- Work instruction -
Please report every line of the listing below that has the word "using" in it.

- Entries shown -
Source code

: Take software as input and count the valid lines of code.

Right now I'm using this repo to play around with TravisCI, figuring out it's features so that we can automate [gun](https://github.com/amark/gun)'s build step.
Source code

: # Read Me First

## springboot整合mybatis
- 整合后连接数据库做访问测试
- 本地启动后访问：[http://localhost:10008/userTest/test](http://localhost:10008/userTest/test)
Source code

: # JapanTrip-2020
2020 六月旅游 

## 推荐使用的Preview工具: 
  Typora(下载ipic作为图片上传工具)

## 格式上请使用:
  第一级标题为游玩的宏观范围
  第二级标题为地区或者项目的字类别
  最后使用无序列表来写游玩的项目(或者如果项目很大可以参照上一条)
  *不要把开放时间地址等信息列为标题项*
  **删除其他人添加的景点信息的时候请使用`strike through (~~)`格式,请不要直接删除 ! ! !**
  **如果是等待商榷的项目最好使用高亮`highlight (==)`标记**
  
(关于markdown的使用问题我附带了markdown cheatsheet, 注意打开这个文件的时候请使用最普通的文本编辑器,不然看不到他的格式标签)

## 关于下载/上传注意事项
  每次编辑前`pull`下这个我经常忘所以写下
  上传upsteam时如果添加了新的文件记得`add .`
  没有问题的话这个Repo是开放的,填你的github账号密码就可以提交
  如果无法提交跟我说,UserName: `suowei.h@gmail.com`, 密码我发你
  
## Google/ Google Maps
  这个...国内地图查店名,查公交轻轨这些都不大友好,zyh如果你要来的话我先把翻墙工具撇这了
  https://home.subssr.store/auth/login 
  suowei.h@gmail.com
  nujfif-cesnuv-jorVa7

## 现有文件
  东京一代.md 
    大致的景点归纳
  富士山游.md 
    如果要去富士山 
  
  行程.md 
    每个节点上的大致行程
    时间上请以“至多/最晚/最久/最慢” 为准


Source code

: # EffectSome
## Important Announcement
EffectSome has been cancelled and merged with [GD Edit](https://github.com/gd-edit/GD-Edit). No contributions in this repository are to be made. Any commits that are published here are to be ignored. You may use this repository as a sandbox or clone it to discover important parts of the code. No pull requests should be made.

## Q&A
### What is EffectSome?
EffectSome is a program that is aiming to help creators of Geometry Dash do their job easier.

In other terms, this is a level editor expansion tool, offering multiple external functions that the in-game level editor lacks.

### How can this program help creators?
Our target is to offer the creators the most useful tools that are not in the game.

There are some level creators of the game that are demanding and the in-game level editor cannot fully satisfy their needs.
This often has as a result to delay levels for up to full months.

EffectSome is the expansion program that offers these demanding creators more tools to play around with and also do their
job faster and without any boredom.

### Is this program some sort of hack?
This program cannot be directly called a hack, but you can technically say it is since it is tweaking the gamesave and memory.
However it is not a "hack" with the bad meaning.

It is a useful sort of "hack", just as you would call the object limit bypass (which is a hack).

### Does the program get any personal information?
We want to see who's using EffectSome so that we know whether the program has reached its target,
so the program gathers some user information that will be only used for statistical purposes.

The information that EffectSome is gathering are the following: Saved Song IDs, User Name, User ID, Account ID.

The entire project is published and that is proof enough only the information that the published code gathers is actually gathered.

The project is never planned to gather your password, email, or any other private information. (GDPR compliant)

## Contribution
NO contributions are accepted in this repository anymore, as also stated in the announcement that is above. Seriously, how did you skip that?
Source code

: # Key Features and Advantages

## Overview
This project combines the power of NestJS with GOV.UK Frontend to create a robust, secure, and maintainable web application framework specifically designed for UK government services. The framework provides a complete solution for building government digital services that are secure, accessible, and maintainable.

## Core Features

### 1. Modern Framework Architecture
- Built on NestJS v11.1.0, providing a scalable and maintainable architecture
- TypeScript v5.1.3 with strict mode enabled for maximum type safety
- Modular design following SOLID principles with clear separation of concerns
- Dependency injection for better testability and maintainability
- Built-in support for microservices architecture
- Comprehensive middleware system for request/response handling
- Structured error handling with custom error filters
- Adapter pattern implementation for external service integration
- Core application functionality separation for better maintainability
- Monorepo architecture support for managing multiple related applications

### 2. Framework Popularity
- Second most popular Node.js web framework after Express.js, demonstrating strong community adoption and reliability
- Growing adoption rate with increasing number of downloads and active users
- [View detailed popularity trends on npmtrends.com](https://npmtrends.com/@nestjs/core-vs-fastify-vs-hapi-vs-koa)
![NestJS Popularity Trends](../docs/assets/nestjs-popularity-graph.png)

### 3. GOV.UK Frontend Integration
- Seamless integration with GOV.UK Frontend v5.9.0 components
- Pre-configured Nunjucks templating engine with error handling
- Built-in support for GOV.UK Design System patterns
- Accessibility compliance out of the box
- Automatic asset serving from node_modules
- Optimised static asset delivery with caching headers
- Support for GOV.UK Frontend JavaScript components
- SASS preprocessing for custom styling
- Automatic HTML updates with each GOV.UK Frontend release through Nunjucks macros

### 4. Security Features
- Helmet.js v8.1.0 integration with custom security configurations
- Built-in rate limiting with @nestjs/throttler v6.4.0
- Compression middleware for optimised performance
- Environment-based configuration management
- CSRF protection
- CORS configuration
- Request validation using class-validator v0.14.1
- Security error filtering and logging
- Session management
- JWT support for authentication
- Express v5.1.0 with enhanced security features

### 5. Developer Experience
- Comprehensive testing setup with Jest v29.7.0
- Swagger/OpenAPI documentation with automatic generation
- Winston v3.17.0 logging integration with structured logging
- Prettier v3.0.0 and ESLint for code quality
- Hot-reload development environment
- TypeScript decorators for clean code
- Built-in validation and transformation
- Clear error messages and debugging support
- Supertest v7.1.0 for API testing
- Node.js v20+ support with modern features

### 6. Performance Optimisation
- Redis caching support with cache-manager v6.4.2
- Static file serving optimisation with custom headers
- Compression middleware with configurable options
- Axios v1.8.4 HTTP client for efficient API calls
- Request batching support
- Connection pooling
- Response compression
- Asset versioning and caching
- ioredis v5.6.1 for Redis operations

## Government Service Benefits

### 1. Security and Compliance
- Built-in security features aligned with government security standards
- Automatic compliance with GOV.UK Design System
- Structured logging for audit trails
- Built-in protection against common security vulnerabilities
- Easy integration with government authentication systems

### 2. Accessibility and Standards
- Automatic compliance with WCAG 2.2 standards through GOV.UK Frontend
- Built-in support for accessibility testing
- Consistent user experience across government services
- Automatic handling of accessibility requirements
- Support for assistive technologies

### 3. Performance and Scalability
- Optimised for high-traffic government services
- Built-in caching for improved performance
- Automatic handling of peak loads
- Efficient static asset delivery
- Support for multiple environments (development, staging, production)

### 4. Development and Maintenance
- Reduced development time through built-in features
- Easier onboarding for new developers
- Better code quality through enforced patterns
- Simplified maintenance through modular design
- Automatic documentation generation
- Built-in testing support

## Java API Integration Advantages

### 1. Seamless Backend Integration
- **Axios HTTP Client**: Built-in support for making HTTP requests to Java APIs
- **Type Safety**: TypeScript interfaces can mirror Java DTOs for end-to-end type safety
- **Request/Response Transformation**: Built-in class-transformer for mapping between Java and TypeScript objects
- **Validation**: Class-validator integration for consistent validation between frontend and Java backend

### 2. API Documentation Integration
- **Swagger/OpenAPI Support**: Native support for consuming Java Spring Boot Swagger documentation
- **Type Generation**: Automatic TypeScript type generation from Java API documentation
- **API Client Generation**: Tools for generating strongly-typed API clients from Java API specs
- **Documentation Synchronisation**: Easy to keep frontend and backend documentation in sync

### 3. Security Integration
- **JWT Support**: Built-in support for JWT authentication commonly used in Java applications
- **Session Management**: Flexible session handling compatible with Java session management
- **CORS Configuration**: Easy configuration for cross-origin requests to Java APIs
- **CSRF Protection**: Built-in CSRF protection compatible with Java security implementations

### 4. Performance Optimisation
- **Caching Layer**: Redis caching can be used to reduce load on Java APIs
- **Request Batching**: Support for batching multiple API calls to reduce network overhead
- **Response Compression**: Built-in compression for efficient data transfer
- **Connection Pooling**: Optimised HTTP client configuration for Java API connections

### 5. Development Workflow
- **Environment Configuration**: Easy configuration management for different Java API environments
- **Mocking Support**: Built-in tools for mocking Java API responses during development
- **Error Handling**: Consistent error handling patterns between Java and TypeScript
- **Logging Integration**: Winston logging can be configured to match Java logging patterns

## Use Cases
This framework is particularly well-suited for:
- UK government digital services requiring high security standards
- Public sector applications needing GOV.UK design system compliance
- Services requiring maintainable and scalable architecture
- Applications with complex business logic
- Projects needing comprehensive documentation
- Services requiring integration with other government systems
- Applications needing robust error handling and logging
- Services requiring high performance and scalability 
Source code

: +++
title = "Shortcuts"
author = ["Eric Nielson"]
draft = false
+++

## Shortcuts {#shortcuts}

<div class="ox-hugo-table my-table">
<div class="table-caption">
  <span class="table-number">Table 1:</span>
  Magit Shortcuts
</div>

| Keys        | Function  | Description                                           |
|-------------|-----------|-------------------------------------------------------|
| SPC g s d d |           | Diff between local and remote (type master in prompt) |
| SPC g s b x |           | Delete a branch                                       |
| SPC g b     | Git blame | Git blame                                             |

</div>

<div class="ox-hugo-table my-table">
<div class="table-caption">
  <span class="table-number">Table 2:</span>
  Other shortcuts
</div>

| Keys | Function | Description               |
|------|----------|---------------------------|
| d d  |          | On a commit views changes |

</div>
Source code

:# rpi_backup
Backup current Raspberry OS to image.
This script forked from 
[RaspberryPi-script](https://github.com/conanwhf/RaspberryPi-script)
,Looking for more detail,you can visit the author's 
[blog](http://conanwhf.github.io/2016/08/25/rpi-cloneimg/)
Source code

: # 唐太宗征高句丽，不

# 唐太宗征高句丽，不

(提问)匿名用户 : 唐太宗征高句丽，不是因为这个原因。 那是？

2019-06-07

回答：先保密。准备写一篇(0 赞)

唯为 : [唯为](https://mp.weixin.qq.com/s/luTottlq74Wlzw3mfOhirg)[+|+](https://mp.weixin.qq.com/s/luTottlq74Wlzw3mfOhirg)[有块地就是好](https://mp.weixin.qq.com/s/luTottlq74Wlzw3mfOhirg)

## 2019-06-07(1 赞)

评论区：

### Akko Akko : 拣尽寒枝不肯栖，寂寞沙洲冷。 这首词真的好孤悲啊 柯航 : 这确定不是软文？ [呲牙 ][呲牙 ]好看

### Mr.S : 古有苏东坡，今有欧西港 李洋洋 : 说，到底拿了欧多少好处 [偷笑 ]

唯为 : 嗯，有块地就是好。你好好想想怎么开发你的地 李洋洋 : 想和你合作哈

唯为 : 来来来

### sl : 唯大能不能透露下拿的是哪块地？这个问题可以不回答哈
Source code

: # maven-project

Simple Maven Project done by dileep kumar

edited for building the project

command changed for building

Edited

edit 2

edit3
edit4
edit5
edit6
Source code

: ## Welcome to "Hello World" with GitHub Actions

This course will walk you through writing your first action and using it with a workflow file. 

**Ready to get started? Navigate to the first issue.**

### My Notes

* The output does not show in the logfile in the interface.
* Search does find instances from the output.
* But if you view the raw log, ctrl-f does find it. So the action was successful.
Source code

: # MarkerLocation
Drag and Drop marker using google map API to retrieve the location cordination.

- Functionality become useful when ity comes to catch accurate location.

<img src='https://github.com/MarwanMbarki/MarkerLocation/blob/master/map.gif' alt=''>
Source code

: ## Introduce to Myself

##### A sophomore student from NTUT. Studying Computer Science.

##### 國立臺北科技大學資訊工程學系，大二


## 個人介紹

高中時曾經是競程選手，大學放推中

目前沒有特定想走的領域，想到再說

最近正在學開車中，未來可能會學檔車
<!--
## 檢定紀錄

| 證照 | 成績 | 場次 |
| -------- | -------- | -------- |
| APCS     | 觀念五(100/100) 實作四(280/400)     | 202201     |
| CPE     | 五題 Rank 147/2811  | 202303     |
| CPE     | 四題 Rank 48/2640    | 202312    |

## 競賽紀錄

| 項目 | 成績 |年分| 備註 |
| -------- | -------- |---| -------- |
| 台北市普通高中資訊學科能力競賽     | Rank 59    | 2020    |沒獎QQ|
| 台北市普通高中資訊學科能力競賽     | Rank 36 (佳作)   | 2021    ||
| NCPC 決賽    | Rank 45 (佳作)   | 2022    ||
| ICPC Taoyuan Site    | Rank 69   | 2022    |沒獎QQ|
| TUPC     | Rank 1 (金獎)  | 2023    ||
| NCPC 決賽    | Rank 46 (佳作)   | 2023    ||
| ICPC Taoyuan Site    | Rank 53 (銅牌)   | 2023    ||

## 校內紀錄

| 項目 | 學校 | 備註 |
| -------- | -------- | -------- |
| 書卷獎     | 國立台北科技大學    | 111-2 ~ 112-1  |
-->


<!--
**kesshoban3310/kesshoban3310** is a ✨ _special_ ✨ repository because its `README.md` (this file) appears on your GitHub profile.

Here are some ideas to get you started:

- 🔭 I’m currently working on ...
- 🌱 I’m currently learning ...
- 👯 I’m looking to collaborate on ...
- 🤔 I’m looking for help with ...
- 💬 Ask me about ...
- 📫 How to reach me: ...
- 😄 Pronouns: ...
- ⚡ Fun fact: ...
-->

- Result of this task -
Right now I'm using this repo to play around with TravisCI, figuring out it's features so that we can automate [gun](https://github.com/amark/gun)'s build step.
We want to see who's using EffectSome so that we know whether the program has reached its target,
- Request validation using class-validator v0.14.1
This course will walk you through writing your first action and using it with a workflow file. 
Drag and Drop marker using google map API to retrieve the location cordination.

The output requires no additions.